Mitteldeutsche Zeitung, 01.07.2010
Organisierte Kriminalität
Internet-Kommunikation macht Polizei zu schaffen
Berlin/dpa. Die organisierte Kriminalität in Deutschland stellt die Ermittler zunehmend vor große Herausforderungen. Wegen des Internets und anderer neuer Techniken werde die Beweisführung schwieriger, sagte der Chef des Bundeskriminalamtes (BKA), Jörg Ziercke, am Donnerstag in Berlin. Bundesinnenminister Thomas de Maizière (CDU) sagte, die Täter seien oft international vernetzt. Die Ermittlungen seien umfangreich. «Die Bedrohung durch organisierte Kriminalität in Deutschland ist weiterhin hoch», sagte er.
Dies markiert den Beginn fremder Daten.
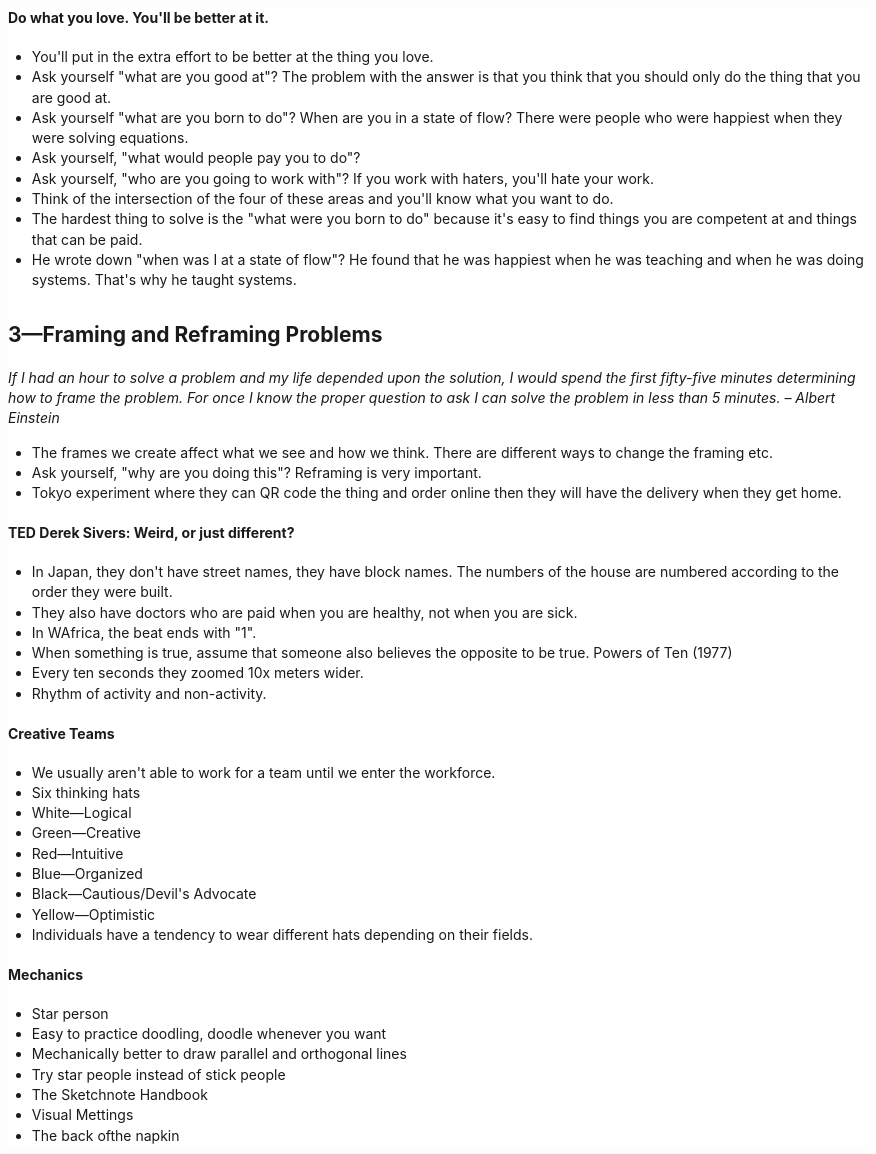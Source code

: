 #### Do what you love. You'll be better at it.
- You'll put in the extra effort to be better at the thing you love.
- Ask yourself "what are you good at"? The problem with the answer is that you think that you should only do the thing that you are good at.
- Ask yourself "what are you born to do"? When are you in a state of flow? There were people who were happiest when they were solving equations.
- Ask yourself, "what would people pay you to do"?
- Ask yourself, "who are you going to work with"? If you work with haters, you'll hate your work.
- Think of the intersection of the four of these areas and you'll know what you want to do.
- The hardest thing to solve is the "what were you born to do" because it's easy to find things you are competent at and things that can be paid.
- He wrote down "when was I at a state of flow"? He found that he was happiest when he was teaching and when he was doing systems. That's why he taught systems.

## 3—Framing and Reframing Problems
_If I had an hour to solve a problem and my life depended upon the solution, I would spend the first fifty-five minutes determining how to frame the problem. For once I know the proper question to ask I can solve the problem in less than 5 minutes.  – Albert Einstein_

- The frames we create affect what we see and how we think. There are different ways to change the framing etc.
- Ask yourself, "why are you doing this"? Reframing is very important.
- Tokyo experiment where they can QR code the thing and order online then they will have the delivery when they get home.

#### TED Derek Sivers: Weird, or just different?
- In Japan, they don't have street names, they have block names. The numbers of the house are numbered according to the order they were built.
- They also have doctors who are paid when you are healthy, not when you are sick.
- In  WAfrica, the beat ends with "1".
- When something is true, assume that someone also believes the opposite to be true.
Powers of Ten (1977)
- Every ten seconds they zoomed 10x meters wider.
- Rhythm of activity and non-activity.
 
#### Creative Teams
- We usually aren't able to work for a team until we enter the workforce.
- Six thinking hats
- White—Logical
- Green—Creative
- Red—Intuitive
- Blue—Organized
- Black—Cautious/Devil's Advocate
- Yellow—Optimistic
- Individuals have a tendency to wear different hats depending on their fields.

#### Mechanics
- Star person
- Easy to practice doodling, doodle whenever you want
- Mechanically better to draw parallel and orthogonal lines
- Try star people instead of stick people
- The Sketchnote Handbook
- Visual Mettings
- The back ofthe napkin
Ziercke erklärte, die Telefonüberwachung spiele für die Ermittler eine große Rolle. Wenn die Telefonate jedoch mehr und mehr – verschlüsselt – über das Internet geführt würden, stünden die Beamten vor erheblichen Beweisproblemen. Zudem erschwerten neue elektronische Zahlungssysteme im Internet die Bekämpfung der Geldwäsche. Ziercke und de Maizière bekräftigten ihre Forderung, schnell ein neues Gesetz zur Vorratsdatenspeicherung zu erlassen.
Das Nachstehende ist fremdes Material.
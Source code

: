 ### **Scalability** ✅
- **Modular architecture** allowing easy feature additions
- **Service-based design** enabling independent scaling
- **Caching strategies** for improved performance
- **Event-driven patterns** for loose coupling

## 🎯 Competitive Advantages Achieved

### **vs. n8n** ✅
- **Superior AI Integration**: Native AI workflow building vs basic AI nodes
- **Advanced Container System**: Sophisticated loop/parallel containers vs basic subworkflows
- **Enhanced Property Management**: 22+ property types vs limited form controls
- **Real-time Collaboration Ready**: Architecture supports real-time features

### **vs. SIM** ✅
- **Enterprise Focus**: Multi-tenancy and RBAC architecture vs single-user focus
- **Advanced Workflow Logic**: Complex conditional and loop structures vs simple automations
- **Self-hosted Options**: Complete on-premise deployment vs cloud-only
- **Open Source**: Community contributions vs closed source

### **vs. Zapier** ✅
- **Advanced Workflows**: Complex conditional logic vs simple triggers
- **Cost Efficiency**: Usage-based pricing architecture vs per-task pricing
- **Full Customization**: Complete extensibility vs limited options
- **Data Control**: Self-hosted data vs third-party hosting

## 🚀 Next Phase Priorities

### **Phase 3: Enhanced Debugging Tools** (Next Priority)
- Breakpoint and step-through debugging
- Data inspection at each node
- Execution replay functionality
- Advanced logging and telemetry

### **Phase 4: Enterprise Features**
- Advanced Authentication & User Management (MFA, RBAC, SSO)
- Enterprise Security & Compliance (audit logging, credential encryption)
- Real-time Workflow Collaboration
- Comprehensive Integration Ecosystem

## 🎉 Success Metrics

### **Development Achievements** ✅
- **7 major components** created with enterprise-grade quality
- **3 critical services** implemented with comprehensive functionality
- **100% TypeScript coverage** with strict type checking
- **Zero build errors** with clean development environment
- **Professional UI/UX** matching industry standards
Die Ermittler bräuchten die Möglichkeit, die Kommunikationswege der Täter aufzuklären, bekräftigte de Maizière. Anfang März hatte das Bundesverfassungsgericht in Karlsruhe die bisherige gesetzliche Regelung gekippt. Damit können Telefon- und Internetdaten nicht mehr ohne Anlass für sechs Monate gespeichert werden. Das neue Gesetz müsste aus dem Haus von Justizministerin Sabine Leutheusser-Schnarrenberger (FDP) kommen, die jedoch keine Eile sieht.
Der Chef der Deutschen Polizeigewerkschaft (DPolG), Rainer Wendt, forderte Leutheusser-Schnarrenberger ebenfalls auf, zügig eine neue gesetzliche Regelung auf den Weg zu bringen. Die innenpolitische Sprecherin der FDP-Bundestagsfraktion, Gisela Piltz, entgegnete, es werde nicht einfach einen neuen Aufguss des alten Gesetzes geben. «Vielmehr muss schwerste Kriminalität mit verhältnismäßigen Mitteln zielgenau bekämpft werden, ohne alle Menschen unter Generalverdacht zu stellen», sagte sie laut Mitteilung in Berlin.
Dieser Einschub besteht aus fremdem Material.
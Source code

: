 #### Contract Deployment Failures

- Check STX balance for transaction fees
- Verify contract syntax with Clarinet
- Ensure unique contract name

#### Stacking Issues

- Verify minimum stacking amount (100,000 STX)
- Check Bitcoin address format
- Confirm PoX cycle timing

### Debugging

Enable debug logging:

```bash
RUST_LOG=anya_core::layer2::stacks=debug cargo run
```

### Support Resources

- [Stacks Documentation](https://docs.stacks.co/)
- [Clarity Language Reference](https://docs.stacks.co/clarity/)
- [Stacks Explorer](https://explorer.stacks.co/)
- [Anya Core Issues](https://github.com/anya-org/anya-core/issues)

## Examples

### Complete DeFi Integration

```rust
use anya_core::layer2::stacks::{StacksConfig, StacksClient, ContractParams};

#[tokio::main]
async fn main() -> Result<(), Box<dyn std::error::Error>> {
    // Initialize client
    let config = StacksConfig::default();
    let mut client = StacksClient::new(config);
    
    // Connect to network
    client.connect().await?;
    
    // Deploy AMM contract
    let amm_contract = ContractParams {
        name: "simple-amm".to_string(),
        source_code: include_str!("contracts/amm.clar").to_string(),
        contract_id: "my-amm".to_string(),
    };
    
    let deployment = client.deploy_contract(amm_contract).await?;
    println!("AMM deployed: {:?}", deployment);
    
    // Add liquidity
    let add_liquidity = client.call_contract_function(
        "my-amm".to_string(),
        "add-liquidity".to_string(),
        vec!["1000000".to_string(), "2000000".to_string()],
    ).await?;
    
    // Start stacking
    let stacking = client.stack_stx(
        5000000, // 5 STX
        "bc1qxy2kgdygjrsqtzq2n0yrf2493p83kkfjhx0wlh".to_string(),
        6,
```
In Deutschland wurden im vergangenen Jahr 579 Ermittlungsverfahren zur organisierten Kriminalität geführt – das waren vier mehr als 2008. De Maizière wertete dies positiv: «Wir rechnen damit, dass mehr Ermittlungsverfahren mehr Aufklärung bedeutet.» Zugleich sank aber die Zahl der Tatverdächtigen – und zwar auf 9294. Damit wurde der niedrigste Stand seit 2000 erreicht. Die Kriminellen richteten im Jahr 2009 einen Schaden von mehr als 1,3 Milliarden Euro an.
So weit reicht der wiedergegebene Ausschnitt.